My second point of disagreement with the quotation above is in the implication that too much time is spent on considering how to perform statistical inference. (Murtaugh writes of “advocacy” but this seems to me to be a loaded term.) It is a well-accepted principle of the planning of research that the design of data collection is best chosen with reference to the analysis that will later be performed. We cannot always follow this guideline—once data have been collected, they will ideally be made available for any number of analyses by later researchers—but it still suggests that concerns of statistical methods are relevant to design.
In conclusion, I share the long-term concern (see Krantz 1999, for a review) that the use of p-values encourages and facilitates a sort of binary thinking in which effects and comparisons are either treated as zero or are treated as real, and also an old-fashioned statistical perspective under which it is difficult to combine information from different sources. The article under discussion makes a useful contribution by emphasizing that problems in research behavior will not automatically be changed by changes in data reductions. The mistakes that people make with p-values, could also be made using confidence intervals and AIC comparisons, and I think it would be good for statistical practice to move forward from the paradigm of yes/no decisions drawn from stand-alone experiments.

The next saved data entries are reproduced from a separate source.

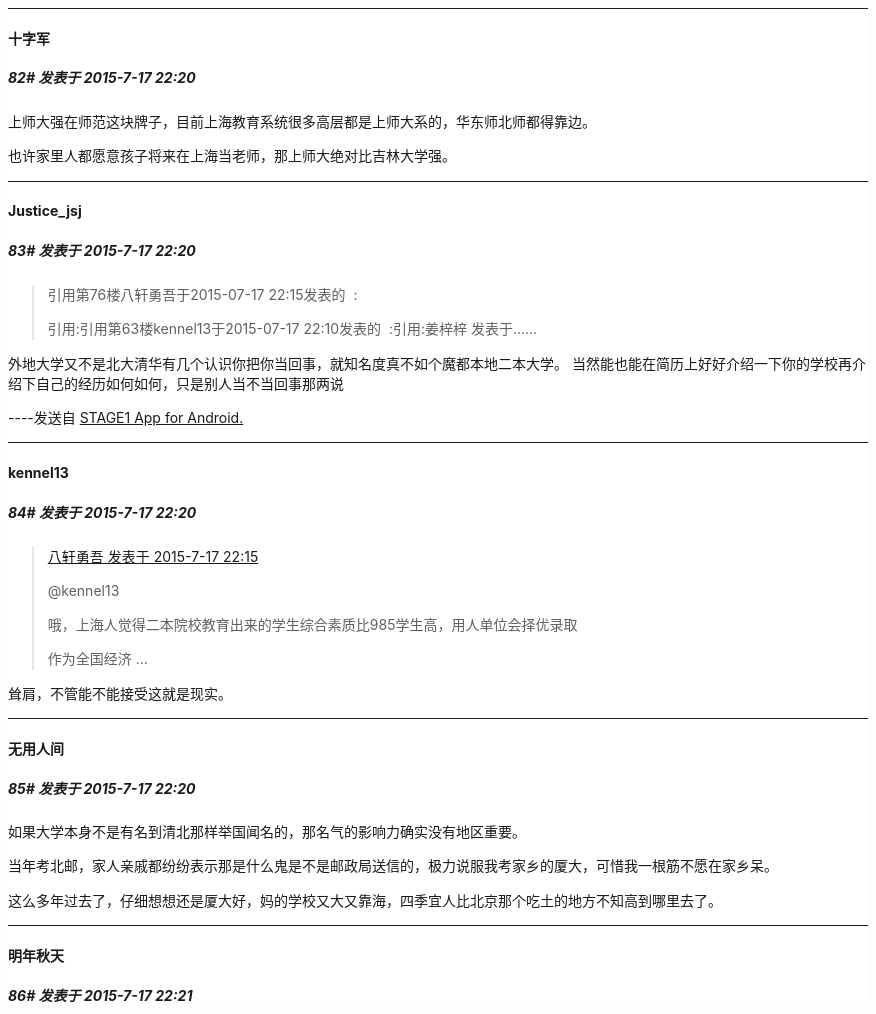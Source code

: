 
-----

####  十字军  
##### 82#       发表于 2015-7-17 22:20


上师大强在师范这块牌子，目前上海教育系统很多高层都是上师大系的，华东师北师都得靠边。

也许家里人都愿意孩子将来在上海当老师，那上师大绝对比吉林大学强。


-----

####  Justice_jsj  
##### 83#       发表于 2015-7-17 22:20


<blockquote>引用第76楼八轩勇吾于2015-07-17 22:15发表的  :

引用:引用第63楼kennel13于2015-07-17 22:10发表的  :引用:姜梓梓 发表于......</blockquote>
外地大学又不是北大清华有几个认识你把你当回事，就知名度真不如个魔都本地二本大学。
当然能也能在简历上好好介绍一下你的学校再介绍下自己的经历如何如何，只是别人当不当回事那两说


----发送自 [STAGE1 App for Android.](http://stage1.5j4m.com/?1.15)


-----

####  kennel13  
##### 84#       发表于 2015-7-17 22:20


<blockquote><a href="httphttps://bbs.saraba1st.com/2b/forum.php?mod=redirect&amp;goto=findpost&amp;pid=29575015&amp;ptid=1135757" target="_blank">八轩勇吾 发表于 2015-7-17 22:15</a>

@kennel13

哦，上海人觉得二本院校教育出来的学生综合素质比985学生高，用人单位会择优录取

作为全国经济 ...</blockquote>
耸肩，不管能不能接受这就是现实。


-----

####  无用人间  
##### 85#       发表于 2015-7-17 22:20


如果大学本身不是有名到清北那样举国闻名的，那名气的影响力确实没有地区重要。

当年考北邮，家人亲戚都纷纷表示那是什么鬼是不是邮政局送信的，极力说服我考家乡的厦大，可惜我一根筋不愿在家乡呆。

这么多年过去了，仔细想想还是厦大好，妈的学校又大又靠海，四季宜人比北京那个吃土的地方不知高到哪里去了。


-----

####  明年秋天  
##### 86#       发表于 2015-7-17 22:21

Hypothesis testing and p-values are so compelling in that they fit in so well with the Popperian model in which science advances via refutation of hypotheses. . . . But a necessary part of falsificationism is that the models being rejected are worthy of consideration. . . . In common practice, however, the “null hypothesis” is a straw man that exists only to be rejected. In this case, I am typically much more interested in the size of the effect, its persistence, and how it varies across different situations. I would like to reserve hypothesis testing for the exploration of serious hypotheses and not as in indirect form of statistical inference that typically has the effect of reducing scientific explorations to yes/no conclusions.
The journal editors sent me Murtaugh’s paper and invited me to write a short comment, which I did, and it was all set to be published when I found out that there was a $300 publication fee. I couldn’t bring myself to pay money to have the journal publish something that I wrote for them for free! I explained this to the editors who graciously let me withdraw the paper. So instead I’m posting it here, for the marginal cost of approximately $0.